交流会の後半は、3グループに分かれて話し合いました。
【観光まちづくり】グループでは、四谷地区協議会の現状についての説明から始まり、山下氏の所属する粋なまちづくり倶楽部の取り組みについて、又、新宿NPOネットワーク協議会理事の来栖幹雄よりJR四谷駅創業110年記念イベントで新宿史跡めぐりの会として協力した実例等の話を受け、多くの観光資源があること、地形が珍しいことなどを特色としてPRするなど、それぞれの立場でのまちづくりについての意見が交わされました。来年NHKドラマの主人公のゆかりのお寺が四谷なので絶好のチャンスではないかという話題も出ました。

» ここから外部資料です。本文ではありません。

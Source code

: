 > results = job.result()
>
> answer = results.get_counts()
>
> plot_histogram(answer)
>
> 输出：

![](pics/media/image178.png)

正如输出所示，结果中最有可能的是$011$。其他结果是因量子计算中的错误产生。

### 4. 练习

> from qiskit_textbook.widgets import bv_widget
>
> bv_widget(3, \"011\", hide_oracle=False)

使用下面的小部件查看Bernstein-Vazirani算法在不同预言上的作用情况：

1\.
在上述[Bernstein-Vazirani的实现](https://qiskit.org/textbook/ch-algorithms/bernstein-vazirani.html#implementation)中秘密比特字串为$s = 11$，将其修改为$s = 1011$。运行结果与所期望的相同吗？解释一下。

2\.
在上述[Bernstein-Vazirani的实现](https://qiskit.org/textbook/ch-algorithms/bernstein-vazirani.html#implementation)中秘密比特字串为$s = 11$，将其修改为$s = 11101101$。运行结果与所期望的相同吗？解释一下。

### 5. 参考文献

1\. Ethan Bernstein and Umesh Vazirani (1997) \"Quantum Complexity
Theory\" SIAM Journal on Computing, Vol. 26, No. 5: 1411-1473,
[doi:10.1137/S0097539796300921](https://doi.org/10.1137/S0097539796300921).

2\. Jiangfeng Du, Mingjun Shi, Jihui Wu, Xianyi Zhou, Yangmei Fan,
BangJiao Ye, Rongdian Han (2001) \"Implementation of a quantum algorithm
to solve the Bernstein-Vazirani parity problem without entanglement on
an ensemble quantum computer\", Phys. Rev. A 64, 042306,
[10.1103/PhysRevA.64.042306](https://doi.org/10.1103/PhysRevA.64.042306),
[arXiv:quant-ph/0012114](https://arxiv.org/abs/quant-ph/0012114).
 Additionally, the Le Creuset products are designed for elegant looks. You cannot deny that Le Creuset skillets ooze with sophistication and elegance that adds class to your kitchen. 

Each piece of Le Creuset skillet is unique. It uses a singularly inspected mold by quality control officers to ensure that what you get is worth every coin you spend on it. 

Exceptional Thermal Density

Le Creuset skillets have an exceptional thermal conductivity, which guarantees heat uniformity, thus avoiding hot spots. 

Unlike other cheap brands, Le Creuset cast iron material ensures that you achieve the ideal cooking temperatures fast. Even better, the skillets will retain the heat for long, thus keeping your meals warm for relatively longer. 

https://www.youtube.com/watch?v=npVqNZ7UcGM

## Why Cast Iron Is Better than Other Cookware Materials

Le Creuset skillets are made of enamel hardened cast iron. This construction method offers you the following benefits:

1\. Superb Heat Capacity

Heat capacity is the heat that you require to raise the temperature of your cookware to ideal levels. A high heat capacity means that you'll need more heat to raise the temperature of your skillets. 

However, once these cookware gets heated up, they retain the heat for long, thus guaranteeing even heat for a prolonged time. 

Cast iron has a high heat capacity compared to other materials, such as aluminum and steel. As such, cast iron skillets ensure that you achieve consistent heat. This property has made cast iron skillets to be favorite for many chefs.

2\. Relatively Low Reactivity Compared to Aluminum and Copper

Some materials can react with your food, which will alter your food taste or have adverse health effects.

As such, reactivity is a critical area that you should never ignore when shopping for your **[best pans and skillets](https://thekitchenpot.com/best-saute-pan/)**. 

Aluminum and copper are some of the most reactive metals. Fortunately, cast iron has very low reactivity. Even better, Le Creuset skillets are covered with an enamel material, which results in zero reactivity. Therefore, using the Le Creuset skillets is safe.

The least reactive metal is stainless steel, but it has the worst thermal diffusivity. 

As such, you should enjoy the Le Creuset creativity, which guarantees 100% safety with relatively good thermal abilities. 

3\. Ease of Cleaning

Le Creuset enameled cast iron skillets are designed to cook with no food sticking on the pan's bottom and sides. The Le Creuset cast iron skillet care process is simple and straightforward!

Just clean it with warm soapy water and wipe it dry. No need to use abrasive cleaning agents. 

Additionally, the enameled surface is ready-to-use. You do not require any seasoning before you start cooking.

【高齢者】グループでは、町会でもNPOでも個人情報保護の壁に悩まされている現状が話されました。危険や孤立を回避するために大切なことであっても善意の訪問者までシャットアウトされてしまう現状に現場の人たちは戸惑いを感じているようです。そういった現状の中でも、行政との連携によって独居生活高齢者の元気確認ができている「いきいき里の会」などの実例が披露されたれり、「地域活動に役立つ橋渡しになります。」と四谷特別出張所谷川省一所長より心強いお言葉もいただきました。今後、それぞれの立場の人たちが問題解決のために、垣根を越えてお互いが協力しあう必要性をみんなで再確認できた交流会でした。

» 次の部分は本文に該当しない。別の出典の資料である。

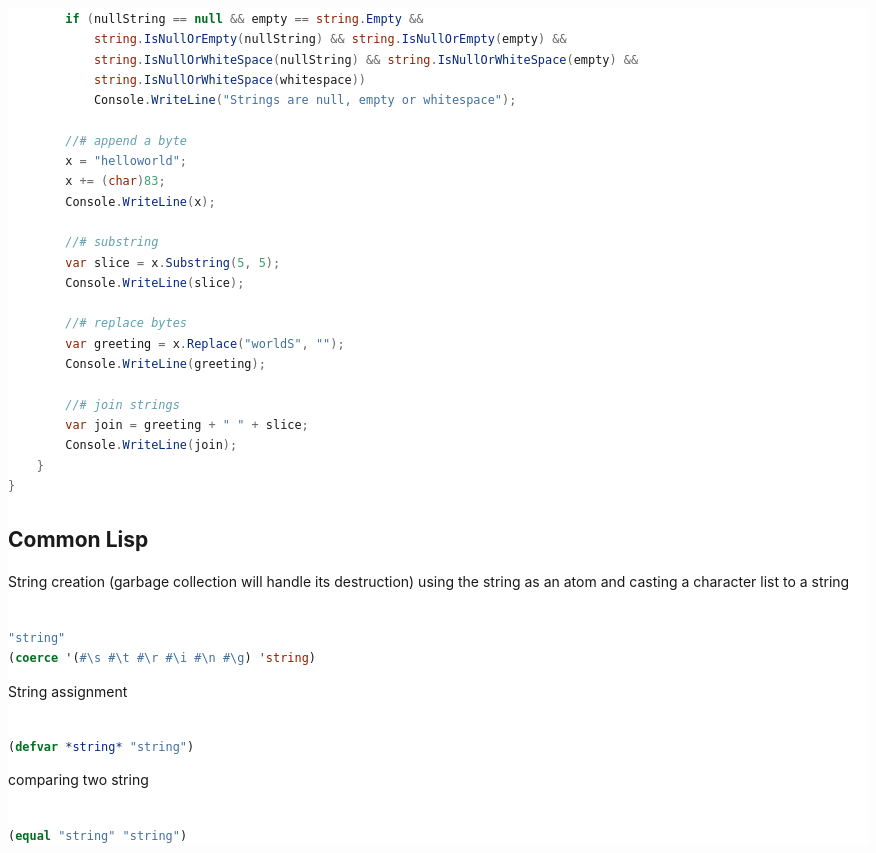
 ```c#
        if (nullString == null && empty == string.Empty &&
            string.IsNullOrEmpty(nullString) && string.IsNullOrEmpty(empty) &&
            string.IsNullOrWhiteSpace(nullString) && string.IsNullOrWhiteSpace(empty) &&
            string.IsNullOrWhiteSpace(whitespace))
            Console.WriteLine("Strings are null, empty or whitespace");

        //# append a byte
        x = "helloworld";
        x += (char)83;
        Console.WriteLine(x);

        //# substring
        var slice = x.Substring(5, 5);
        Console.WriteLine(slice);

        //# replace bytes
        var greeting = x.Replace("worldS", "");
        Console.WriteLine(greeting);

        //# join strings
        var join = greeting + " " + slice;
        Console.WriteLine(join);
    }
}
```



## Common Lisp

String creation (garbage collection will handle its destruction)
using the string as an atom and casting a character list to a string

```lisp

"string"
(coerce '(#\s #\t #\r #\i #\n #\g) 'string)

```


String assignment

```lisp

(defvar *string* "string")

```


comparing two string

```lisp

(equal "string" "string")

```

【子ども】グループでは、どんな子どもに育ってほしいかを交えて自己紹介していただきました。グループの方々は子どもに関わる活動をされている方達で、子どもにしてあげたいことをそれぞれ立場からお話くださいました。「子どもとはいえ、ほんものを教えることの大事さ」「つながりの大切さ」などについても意見が交わされました。出席者の子どもを思う気持ちを伺い、新宿区には子どもたちの力強いサポーターがたくさんいることを知りました。

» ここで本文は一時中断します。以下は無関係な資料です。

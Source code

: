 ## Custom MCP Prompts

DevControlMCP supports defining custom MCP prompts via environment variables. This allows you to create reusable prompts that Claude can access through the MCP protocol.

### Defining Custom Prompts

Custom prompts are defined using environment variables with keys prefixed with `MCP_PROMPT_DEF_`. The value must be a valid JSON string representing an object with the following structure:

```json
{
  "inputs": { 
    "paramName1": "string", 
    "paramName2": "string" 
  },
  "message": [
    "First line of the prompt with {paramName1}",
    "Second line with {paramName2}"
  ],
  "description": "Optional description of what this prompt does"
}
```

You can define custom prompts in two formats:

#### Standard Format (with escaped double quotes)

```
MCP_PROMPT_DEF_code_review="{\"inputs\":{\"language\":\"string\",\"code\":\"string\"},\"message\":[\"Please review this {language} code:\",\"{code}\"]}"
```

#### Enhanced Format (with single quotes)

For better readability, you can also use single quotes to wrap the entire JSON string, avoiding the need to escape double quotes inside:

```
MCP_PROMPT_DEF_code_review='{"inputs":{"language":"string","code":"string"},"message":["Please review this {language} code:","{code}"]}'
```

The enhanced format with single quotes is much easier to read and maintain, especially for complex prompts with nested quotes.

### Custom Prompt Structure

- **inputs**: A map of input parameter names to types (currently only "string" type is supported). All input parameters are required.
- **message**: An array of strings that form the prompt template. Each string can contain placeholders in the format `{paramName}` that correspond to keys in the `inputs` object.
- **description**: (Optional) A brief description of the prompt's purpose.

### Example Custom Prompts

宴もたけなわの中、新宿NPOネットワーク協議会理事の横山信明より終わりの挨拶で会を締めくくりました。当初、長いかと思われました2時間30分にわたる交流会も、話を中座しなくてはいけないくらい各グループの話し合いが盛り上がっている中、終了の時間を迎えました。四谷というまちがこれからますます住みやすく、活気あるまちとなるのに、地域団体とNPOとで手をつなぐ事は必要です。今回がその第一歩になることを期待します。